The Last Hurrah

Rich heard the clanging and crashing from the back room and came running. My guess is he was worried that a plate had fallen to the floor, or maybe a pot had slipped from its hook off the rack on the wall. The noise turned out to be the sound of a serving spoon scraping the last bits of the buttermilk dressing off the serving dish directly into my mouth.

“Oof. Yuuwersppdtuseethif,” I said by way of explanation. (For those of you who don’t ordinarily deal with people talking with serving spoons and platters in their mouths, what I said was “Oops. You weren’t supposed to see this.”) I swallowed, licked the spoon, and put the dish back on the table.

I couldn’t help myself. Really, I couldn’t. I saw this dinner as a final farewell for my tomatoes and peaches. Sure, I knew there’d be a few more to come in next week’s CSA box, but something had happened overnight in Boston. As soon as we’d turned the page on Labor Day, the sky grew dark, the temperature dropped about 20 degrees, and a near-constant rain started to fall. Summer, the clouds seemed to say, is definitely over.  All I had left to remind me of the season were some ripe tomatoes and peaches. These needed to be treated with utmost respect; something special for their last hurrah.

I’m not sure if it was the storm or a dream, but the night before I sat straight up in bed and whispered “buttermilk,” which had taken on a kind of reverence that perhaps someone’s childhood sled name whispered by a fireside might. The thought of buttermilk haunted me the next day, its creaminess, its twang. I wanted it to bathe my tomatoes in it. And, if I was lucky and found the right recipe, my peaches could enjoy a buttermilk treatment as well.

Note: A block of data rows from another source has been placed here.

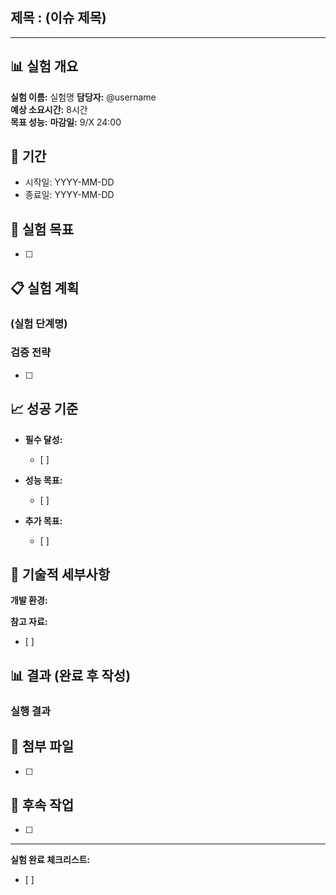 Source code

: ## 제목 : (이슈 제목)

---

## 📊 실험 개요
**실험 이름:** 실험명 
**담당자:** @username  
**예상 소요시간:** 8시간  
**목표 성능:** 
**마감일:** 9/X 24:00

## 📅 기간
- 시작일: YYYY-MM-DD
- 종료일: YYYY-MM-DD

## 🎯 실험 목표
- [ ] 

## 📋 실험 계획
### (실험 단계명)

### 검증 전략
- [ ] 

## 📈 성공 기준
- **필수 달성:**
  - [ ] 

- **성능 목표:**
  - [ ] 

- **추가 목표:**
  - [ ] 

## 🔧 기술적 세부사항
**개발 환경:**


**참고 자료:**
- [ ] 

## 📊 결과 (완료 후 작성)
### 실행 결과

## 📎 첨부 파일
- [ ] 

## 🔄 후속 작업
- [ ] 

---
**실험 완료 체크리스트:**
- [ ]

I found the dressing recipe I was looking for via Deb, who found hers via Gourmet. I changed mine up a little bit, using a summer sweet Vidalia onion instead of a shallot. I have leftovers of the dressing, and I plan on drizzling it on top of every vegetable in my crisper, then perhaps going out to the market and buying a plain old head of iceberg lettuce to continue the dressing-fest.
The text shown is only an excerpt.